WHAT IS REQUIRED: Would you please reproduce all the entries word for word, minus the pictures?

RECORDED INFORMATION:
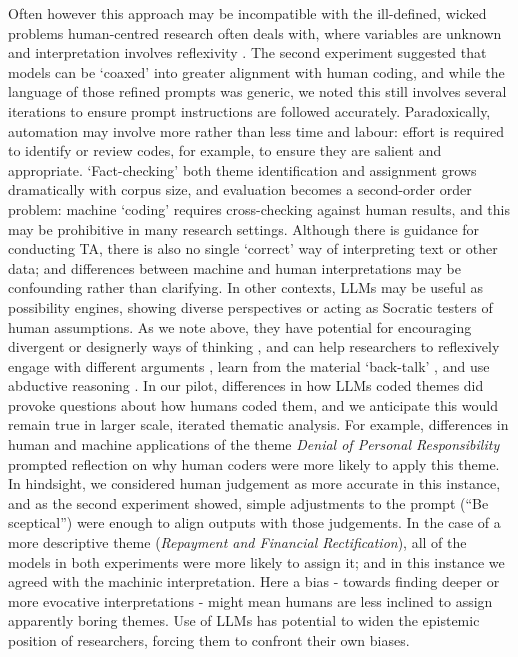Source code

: \documentclass{article}
\begin{document}
Often however this approach may be incompatible with the ill-defined, wicked problems human-centred research often deals with, where variables are unknown and interpretation involves reflexivity  \cite{rittelDilemmasGeneralTheory1973}. The second experiment suggested that models can be `coaxed' into greater alignment with human coding, and while the language of those refined prompts was generic, we noted this still involves several iterations to ensure prompt instructions are followed accurately. Paradoxically, automation may involve more rather than less time and labour: effort is required to identify or review codes, for example, to ensure they are salient and appropriate. `Fact-checking' both theme identification and assignment grows dramatically with corpus size, and evaluation becomes a second-order order problem: machine `coding' requires cross-checking against human results, and this may be prohibitive in many research settings. Although there is guidance for conducting TA, there is also no single `correct' way of interpreting text or other data; and differences between machine and human interpretations may be confounding rather than clarifying. In other contexts, LLMs may be useful as possibility engines, showing diverse perspectives or acting as Socratic testers of human assumptions. As we note above, they have potential for encouraging divergent \cite{banathyDesigningSocialSystems1996} or designerly ways of thinking \cite{crossDesignerlyWaysKnowing1982}, and can help researchers to reflexively engage with different arguments \cite{rittelSecondGenerationDesignMethods1984}, learn from the material `back-talk' \cite{schonReflectivePractitionerHow1983}, and use abductive reasoning \cite{kolkoAbductiveThinkingSensemaking2010}. In our pilot, differences in how LLMs coded themes did provoke questions about how humans coded them, and we anticipate this would remain true in larger scale, iterated thematic analysis. For example, differences in human and machine applications of the theme \emph{Denial of Personal Responsibility} prompted reflection on why human coders were more likely to apply this theme. In hindsight, we considered human judgement as more accurate in this instance, and as the second experiment showed, simple adjustments to the prompt (``Be sceptical'') were enough to align outputs with those judgements. In the case of a more descriptive theme (\emph{Repayment and Financial Rectification}), all of the models in both experiments were more likely to assign it; and in this instance we agreed with the machinic interpretation. Here a bias - towards finding deeper or more evocative interpretations - might mean humans are less inclined to assign apparently boring themes. Use of LLMs has potential to widen the epistemic position of researchers, forcing them to confront their own biases.  
\end{document}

SOLUTION:
Source code

: \documentclass{article}
\begin{document}
Often however this approach may be incompatible with the ill-defined, wicked problems human-centred research often deals with, where variables are unknown and interpretation involves reflexivity  \cite{rittelDilemmasGeneralTheory1973}. The second experiment suggested that models can be `coaxed' into greater alignment with human coding, and while the language of those refined prompts was generic, we noted this still involves several iterations to ensure prompt instructions are followed accurately. Paradoxically, automation may involve more rather than less time and labour: effort is required to identify or review codes, for example, to ensure they are salient and appropriate. `Fact-checking' both theme identification and assignment grows dramatically with corpus size, and evaluation becomes a second-order order problem: machine `coding' requires cross-checking against human results, and this may be prohibitive in many research settings. Although there is guidance for conducting TA, there is also no single `correct' way of interpreting text or other data; and differences between machine and human interpretations may be confounding rather than clarifying. In other contexts, LLMs may be useful as possibility engines, showing diverse perspectives or acting as Socratic testers of human assumptions. As we note above, they have potential for encouraging divergent \cite{banathyDesigningSocialSystems1996} or designerly ways of thinking \cite{crossDesignerlyWaysKnowing1982}, and can help researchers to reflexively engage with different arguments \cite{rittelSecondGenerationDesignMethods1984}, learn from the material `back-talk' \cite{schonReflectivePractitionerHow1983}, and use abductive reasoning \cite{kolkoAbductiveThinkingSensemaking2010}. In our pilot, differences in how LLMs coded themes did provoke questions about how humans coded them, and we anticipate this would remain true in larger scale, iterated thematic analysis. For example, differences in human and machine applications of the theme \emph{Denial of Personal Responsibility} prompted reflection on why human coders were more likely to apply this theme. In hindsight, we considered human judgement as more accurate in this instance, and as the second experiment showed, simple adjustments to the prompt (``Be sceptical'') were enough to align outputs with those judgements. In the case of a more descriptive theme (\emph{Repayment and Financial Rectification}), all of the models in both experiments were more likely to assign it; and in this instance we agreed with the machinic interpretation. Here a bias - towards finding deeper or more evocative interpretations - might mean humans are less inclined to assign apparently boring themes. Use of LLMs has potential to widen the epistemic position of researchers, forcing them to confront their own biases.  
\end{document}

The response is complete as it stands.